[Opening TASK INPUT section]

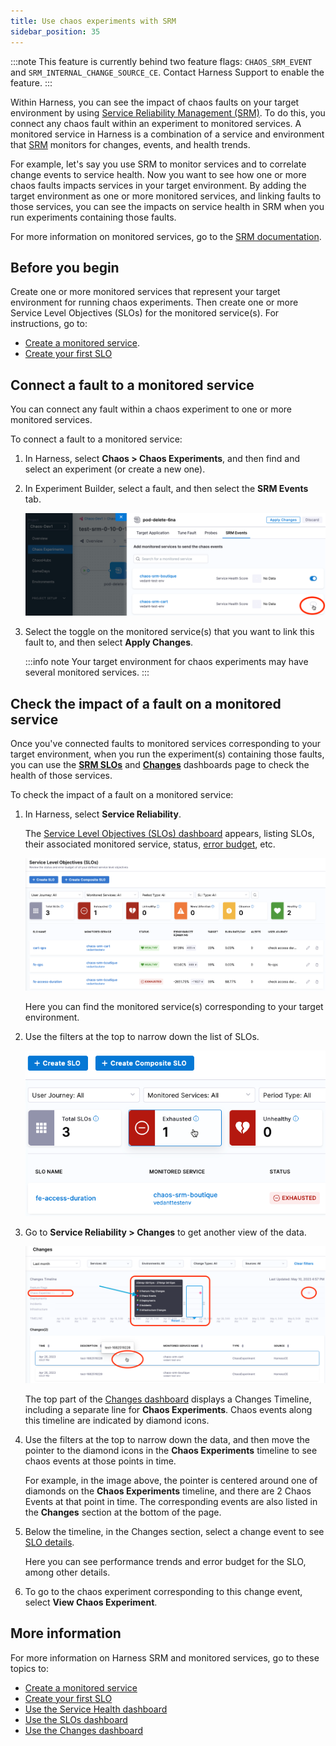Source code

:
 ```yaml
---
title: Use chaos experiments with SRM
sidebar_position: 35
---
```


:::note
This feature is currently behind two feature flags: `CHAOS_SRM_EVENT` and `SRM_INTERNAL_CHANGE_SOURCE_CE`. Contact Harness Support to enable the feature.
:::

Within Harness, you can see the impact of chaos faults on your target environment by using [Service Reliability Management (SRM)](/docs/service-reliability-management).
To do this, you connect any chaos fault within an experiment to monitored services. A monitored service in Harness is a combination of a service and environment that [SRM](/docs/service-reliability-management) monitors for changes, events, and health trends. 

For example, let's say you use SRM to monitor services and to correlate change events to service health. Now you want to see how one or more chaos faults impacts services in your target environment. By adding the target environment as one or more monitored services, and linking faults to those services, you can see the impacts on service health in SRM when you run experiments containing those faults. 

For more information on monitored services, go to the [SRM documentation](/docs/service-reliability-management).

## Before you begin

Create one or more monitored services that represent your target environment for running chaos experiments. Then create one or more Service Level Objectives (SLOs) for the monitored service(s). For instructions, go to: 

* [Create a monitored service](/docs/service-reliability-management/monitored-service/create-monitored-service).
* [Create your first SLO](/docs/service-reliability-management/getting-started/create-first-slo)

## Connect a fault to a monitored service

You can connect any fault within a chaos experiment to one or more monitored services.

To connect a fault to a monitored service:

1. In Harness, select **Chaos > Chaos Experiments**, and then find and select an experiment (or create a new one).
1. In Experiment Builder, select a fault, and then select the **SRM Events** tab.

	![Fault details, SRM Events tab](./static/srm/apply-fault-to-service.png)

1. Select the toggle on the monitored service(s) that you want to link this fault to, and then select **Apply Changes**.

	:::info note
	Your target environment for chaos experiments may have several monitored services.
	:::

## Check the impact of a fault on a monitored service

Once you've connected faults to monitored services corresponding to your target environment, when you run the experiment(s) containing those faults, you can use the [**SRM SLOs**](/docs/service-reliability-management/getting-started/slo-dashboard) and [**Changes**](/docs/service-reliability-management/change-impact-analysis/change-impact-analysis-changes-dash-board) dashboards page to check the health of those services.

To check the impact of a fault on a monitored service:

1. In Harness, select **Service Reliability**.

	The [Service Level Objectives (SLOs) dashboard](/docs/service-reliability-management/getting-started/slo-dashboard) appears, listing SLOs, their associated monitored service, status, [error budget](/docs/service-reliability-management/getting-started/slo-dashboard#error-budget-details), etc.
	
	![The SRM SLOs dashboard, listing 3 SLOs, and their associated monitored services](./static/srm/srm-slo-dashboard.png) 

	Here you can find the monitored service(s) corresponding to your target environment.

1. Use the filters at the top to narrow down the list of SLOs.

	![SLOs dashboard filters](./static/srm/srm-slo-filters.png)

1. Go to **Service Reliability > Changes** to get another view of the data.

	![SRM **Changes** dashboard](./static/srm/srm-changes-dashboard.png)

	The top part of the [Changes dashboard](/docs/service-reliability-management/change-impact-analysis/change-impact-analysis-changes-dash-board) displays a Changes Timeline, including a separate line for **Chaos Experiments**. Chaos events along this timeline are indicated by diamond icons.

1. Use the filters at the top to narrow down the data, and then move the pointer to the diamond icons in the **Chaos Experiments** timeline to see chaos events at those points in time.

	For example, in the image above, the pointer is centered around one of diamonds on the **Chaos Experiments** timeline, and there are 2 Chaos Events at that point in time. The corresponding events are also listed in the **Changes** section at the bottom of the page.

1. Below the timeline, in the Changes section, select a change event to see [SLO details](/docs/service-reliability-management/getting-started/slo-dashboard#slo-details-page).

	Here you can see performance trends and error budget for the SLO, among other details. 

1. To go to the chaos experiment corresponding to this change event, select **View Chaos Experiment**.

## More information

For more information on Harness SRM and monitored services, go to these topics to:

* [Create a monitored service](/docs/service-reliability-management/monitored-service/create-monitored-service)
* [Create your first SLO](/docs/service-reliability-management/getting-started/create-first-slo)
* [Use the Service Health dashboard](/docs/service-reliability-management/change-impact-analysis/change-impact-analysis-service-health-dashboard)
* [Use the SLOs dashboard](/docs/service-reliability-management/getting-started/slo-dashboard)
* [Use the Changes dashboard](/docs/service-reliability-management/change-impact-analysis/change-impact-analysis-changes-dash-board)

[Closing TASK INPUT section]
[Opening TASK INPUT section]

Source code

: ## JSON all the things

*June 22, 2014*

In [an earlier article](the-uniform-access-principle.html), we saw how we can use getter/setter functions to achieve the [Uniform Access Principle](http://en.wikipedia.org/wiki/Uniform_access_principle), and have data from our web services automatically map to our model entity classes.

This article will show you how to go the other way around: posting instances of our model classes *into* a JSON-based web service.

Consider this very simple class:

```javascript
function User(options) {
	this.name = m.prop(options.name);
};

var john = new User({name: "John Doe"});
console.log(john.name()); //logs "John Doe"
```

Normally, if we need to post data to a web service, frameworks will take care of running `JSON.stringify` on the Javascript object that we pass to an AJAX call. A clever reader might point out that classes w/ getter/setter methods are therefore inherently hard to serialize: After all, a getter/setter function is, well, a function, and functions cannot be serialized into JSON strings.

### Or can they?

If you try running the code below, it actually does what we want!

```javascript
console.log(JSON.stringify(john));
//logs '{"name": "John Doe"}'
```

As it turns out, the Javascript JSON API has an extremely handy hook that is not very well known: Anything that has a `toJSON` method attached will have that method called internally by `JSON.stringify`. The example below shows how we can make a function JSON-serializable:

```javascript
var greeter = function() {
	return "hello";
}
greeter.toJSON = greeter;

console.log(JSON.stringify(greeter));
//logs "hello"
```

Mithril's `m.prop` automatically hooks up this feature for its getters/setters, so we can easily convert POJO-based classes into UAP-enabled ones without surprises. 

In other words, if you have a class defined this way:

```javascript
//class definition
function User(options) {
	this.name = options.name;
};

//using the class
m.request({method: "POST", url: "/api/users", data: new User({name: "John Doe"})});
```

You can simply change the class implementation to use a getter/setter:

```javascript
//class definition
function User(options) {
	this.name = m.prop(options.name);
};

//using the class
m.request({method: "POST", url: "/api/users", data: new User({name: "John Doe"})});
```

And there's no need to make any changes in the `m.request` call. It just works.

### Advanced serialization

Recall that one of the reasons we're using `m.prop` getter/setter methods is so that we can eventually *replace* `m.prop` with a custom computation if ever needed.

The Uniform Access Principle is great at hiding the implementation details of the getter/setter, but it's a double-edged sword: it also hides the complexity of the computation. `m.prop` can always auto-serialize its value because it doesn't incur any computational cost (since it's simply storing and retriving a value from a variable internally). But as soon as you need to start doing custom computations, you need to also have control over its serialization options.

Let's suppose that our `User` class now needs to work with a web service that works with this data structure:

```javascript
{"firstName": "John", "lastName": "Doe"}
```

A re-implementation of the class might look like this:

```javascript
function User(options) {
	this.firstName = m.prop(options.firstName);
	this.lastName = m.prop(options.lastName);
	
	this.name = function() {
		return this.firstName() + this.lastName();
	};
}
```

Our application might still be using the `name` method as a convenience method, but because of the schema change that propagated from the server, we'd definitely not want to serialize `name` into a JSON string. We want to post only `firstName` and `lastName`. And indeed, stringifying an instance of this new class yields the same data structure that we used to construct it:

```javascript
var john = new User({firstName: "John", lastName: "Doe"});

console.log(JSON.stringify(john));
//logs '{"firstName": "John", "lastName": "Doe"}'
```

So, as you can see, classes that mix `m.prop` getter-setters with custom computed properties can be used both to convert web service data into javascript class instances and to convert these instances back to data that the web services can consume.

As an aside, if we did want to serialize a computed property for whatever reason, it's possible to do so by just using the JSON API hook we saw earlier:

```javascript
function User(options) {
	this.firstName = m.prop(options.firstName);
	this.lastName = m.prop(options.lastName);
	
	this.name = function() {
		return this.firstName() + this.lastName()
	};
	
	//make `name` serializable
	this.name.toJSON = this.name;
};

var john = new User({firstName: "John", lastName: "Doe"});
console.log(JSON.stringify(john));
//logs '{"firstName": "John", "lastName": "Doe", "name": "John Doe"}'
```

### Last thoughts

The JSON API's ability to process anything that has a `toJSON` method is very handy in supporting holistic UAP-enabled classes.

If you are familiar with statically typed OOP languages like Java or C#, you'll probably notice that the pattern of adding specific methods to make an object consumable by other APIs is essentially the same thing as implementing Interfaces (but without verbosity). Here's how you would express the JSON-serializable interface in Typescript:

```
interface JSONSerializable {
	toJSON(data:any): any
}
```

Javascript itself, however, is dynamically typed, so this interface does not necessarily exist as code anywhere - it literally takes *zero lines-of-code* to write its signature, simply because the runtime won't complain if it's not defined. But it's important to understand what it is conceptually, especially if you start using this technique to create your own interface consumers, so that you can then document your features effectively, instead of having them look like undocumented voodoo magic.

[Closing TASK INPUT section]
[Opening TASK INPUT section]

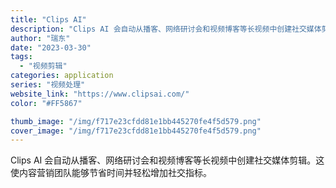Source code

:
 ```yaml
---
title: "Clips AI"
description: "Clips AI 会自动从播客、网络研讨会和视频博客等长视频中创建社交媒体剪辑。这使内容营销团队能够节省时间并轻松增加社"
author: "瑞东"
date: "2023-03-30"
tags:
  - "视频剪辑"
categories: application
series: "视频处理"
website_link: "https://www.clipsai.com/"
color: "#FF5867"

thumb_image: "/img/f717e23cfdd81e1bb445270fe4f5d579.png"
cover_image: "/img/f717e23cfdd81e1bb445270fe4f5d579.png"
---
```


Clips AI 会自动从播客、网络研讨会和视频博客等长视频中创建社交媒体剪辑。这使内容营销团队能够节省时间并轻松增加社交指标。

[Closing TASK INPUT section]

From the data above, copy each line where the string "find" appears.

1. In Harness, select **Chaos > Chaos Experiments**, and then find and select an experiment (or create a new one).
	Here you can find the monitored service(s) corresponding to your target environment.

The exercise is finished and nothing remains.